The 538 odds on the more extreme outcomes do seem intuitively wrong. Is there something in their model which adds in too much randomness to allow for unpredictable events ?
Of course if the polling moves that will move other models more.
[Various sensible-sounding things that reduce uncertainty like the polls never ever changing for months on end]
> The magnitude of the difference between the polling-based national snapshot and the fundamentals forecast. A wider gap means more uncertainty.
> The standard deviation of the component variables used in the FiveThirtyEight economic index. More economic volatility means more overall uncertainty in the forecast.
> The volume of major news, as measured by the number of full-width New York Times headlines in the past 500 days, with more recent days weighted more heavily. More news means more uncertainty.
https://fivethirtyeight.com/features/our-election-forecast-didnt-say-what-i-thought-it-would/
The fundamentals part is quite Trumpy, especially because of the economy being good, allegedly, sort-of. Then economic volatility must be all over the place. And apparently there's a lot of news going on...

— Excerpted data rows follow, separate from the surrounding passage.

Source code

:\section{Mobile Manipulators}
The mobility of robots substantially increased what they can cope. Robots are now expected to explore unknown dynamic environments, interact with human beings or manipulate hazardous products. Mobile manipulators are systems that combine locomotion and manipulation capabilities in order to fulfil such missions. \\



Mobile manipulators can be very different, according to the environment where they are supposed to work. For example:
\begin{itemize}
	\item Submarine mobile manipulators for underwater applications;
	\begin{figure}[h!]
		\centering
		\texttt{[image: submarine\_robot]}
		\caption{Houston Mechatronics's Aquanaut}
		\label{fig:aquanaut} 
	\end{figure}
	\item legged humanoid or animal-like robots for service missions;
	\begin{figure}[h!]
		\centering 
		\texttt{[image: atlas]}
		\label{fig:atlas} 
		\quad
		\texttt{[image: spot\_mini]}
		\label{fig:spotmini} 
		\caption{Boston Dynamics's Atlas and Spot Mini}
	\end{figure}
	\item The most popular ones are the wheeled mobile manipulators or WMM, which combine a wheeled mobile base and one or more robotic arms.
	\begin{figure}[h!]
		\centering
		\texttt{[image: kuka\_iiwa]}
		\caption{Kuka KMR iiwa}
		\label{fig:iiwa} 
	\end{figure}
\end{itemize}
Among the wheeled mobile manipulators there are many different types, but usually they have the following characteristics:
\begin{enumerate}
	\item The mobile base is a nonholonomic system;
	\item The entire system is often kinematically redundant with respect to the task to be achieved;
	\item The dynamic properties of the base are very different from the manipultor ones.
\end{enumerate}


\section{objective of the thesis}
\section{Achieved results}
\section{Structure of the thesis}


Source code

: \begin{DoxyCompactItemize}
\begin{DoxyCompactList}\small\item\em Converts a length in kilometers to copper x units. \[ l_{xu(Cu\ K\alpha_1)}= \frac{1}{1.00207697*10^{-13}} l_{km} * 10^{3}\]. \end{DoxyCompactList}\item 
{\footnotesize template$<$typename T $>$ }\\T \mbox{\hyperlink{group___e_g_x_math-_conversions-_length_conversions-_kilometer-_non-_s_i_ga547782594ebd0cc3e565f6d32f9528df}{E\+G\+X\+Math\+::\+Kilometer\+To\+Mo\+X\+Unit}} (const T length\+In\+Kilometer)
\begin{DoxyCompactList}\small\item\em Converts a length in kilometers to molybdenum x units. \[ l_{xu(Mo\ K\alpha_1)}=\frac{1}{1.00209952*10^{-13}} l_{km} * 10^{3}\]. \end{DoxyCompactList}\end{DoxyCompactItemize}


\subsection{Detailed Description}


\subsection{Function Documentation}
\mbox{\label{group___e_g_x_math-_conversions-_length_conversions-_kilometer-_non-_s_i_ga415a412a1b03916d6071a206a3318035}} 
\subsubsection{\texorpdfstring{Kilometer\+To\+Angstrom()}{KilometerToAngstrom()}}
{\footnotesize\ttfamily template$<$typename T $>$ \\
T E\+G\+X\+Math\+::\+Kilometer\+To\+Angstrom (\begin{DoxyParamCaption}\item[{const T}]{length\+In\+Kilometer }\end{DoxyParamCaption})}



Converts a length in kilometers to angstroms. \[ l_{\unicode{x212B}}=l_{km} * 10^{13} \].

The "shy trumper" argument boils down to arguing that nearly all polls are systemically biased to Biden. I don’t see that myself as it would be less in Internet panels etc.
Another interesting model is the Plural Vote one, which adds in state based Internet search data to published polling. The author is a Democrat so not neutral, but worth a look.
https://www.pluralvote.com/
Intuitively, I have more sympathy with their approach because it seems to me that this is an exceptionally volatile election with 2 deeply flawed and unpredictable candidates for either of whom something could go seriously wrong by November. I don't think this is because a lot of people will change their mind, my guess is that something like 80% of the electorate would not vote for the other candidate no matter what, but whether they will decide that their guy is not worthy of support after all and therefore don't vote.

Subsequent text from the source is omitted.